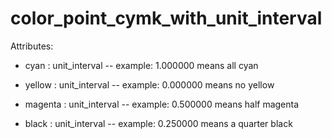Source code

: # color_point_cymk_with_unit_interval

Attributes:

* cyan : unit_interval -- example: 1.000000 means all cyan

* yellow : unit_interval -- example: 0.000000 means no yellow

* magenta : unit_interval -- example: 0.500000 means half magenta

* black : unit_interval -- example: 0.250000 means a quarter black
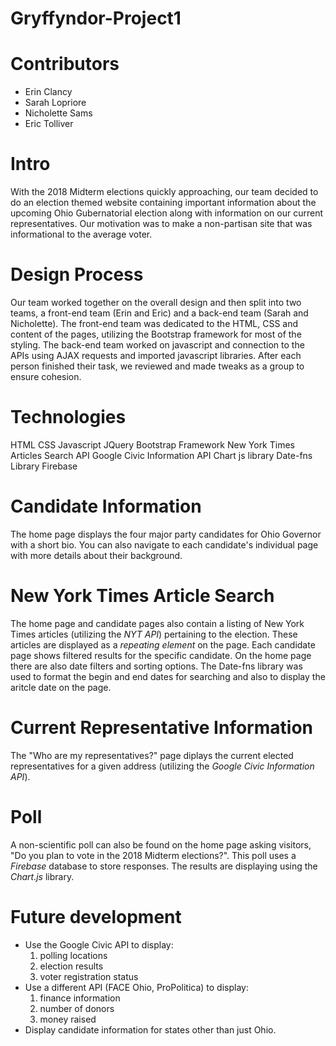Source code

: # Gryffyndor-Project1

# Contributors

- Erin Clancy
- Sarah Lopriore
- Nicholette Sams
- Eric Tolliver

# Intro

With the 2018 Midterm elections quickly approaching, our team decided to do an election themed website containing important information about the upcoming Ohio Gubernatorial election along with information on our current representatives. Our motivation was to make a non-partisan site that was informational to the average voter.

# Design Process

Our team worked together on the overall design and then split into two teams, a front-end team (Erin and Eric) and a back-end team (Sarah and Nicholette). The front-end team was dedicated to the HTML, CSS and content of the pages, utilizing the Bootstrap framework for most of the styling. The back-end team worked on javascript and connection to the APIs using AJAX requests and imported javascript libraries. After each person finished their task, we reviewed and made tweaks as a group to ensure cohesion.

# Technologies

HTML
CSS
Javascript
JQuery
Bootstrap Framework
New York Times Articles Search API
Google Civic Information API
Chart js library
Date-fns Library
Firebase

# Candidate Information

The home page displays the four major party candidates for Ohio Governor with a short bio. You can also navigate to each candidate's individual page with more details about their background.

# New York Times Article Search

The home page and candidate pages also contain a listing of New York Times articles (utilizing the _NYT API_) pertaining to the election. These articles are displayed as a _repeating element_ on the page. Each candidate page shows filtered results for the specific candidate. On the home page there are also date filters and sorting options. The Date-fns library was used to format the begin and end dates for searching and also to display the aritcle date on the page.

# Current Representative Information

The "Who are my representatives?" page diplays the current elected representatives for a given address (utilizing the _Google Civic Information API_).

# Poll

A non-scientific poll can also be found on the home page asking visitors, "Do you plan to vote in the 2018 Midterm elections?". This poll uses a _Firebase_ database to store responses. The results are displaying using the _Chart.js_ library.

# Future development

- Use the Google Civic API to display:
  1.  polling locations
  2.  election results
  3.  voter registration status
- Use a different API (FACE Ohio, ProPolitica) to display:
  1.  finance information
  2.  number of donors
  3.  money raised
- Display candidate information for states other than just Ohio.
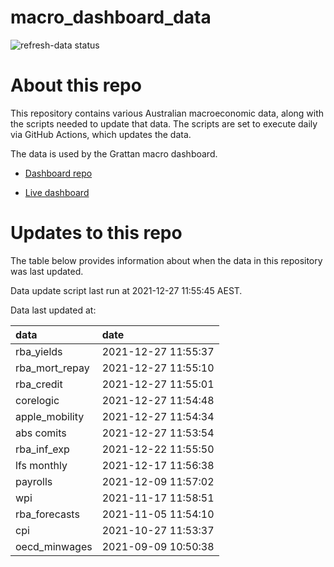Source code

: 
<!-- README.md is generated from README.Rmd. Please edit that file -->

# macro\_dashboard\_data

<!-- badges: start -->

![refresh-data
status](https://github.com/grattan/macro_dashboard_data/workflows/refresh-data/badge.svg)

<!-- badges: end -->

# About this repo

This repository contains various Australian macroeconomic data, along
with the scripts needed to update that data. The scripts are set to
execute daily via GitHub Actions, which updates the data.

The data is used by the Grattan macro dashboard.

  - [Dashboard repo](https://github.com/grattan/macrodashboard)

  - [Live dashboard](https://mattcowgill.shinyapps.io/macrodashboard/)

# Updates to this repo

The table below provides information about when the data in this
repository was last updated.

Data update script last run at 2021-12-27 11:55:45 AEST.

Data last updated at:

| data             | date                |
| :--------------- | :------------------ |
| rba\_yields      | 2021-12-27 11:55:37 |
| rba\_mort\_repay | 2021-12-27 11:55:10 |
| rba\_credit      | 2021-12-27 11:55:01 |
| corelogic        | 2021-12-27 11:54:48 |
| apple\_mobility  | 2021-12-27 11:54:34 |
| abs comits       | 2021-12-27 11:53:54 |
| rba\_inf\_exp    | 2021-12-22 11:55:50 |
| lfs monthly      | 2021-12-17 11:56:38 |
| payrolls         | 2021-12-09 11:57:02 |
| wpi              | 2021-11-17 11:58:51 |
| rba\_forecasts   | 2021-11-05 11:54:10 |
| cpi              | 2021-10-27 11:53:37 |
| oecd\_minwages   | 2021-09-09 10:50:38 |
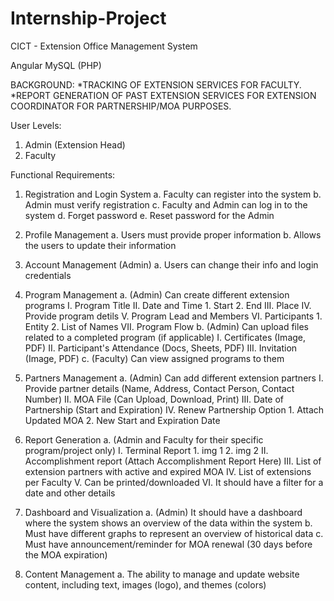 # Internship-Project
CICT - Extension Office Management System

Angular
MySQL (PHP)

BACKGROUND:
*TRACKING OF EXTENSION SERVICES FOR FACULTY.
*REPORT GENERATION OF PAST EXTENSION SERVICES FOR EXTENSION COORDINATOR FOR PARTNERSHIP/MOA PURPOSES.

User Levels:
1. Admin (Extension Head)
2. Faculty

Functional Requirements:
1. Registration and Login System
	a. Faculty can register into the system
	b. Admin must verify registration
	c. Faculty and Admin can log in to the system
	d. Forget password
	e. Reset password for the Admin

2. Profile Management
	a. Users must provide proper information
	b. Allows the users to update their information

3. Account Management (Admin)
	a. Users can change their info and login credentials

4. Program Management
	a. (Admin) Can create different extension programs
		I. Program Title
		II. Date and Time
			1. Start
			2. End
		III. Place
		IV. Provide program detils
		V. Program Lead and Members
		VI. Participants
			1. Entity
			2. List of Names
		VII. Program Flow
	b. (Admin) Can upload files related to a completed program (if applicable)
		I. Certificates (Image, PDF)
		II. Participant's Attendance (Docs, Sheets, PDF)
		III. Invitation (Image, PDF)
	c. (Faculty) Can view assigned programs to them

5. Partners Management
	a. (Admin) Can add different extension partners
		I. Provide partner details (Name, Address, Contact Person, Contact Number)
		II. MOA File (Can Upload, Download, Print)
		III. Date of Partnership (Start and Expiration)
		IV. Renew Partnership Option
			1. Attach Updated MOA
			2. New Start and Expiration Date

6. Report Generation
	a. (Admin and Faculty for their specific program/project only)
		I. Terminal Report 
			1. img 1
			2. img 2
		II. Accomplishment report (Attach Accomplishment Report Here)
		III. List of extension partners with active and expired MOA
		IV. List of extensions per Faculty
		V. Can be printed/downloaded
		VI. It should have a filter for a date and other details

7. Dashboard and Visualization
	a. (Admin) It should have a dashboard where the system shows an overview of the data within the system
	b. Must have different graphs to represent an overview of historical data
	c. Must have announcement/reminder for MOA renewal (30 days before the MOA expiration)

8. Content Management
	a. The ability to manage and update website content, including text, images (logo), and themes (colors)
=====
= WHAT NEEDS TO BE DONE =
Whenever a line of the material above contains the string "representatives", copy that line out.

= ANSWER SECTION =
With the 2018 Midterm elections quickly approaching, our team decided to do an election themed website containing important information about the upcoming Ohio Gubernatorial election along with information on our current representatives. Our motivation was to make a non-partisan site that was informational to the average voter.
The "Who are my representatives?" page diplays the current elected representatives for a given address (utilizing the _Google Civic Information API_).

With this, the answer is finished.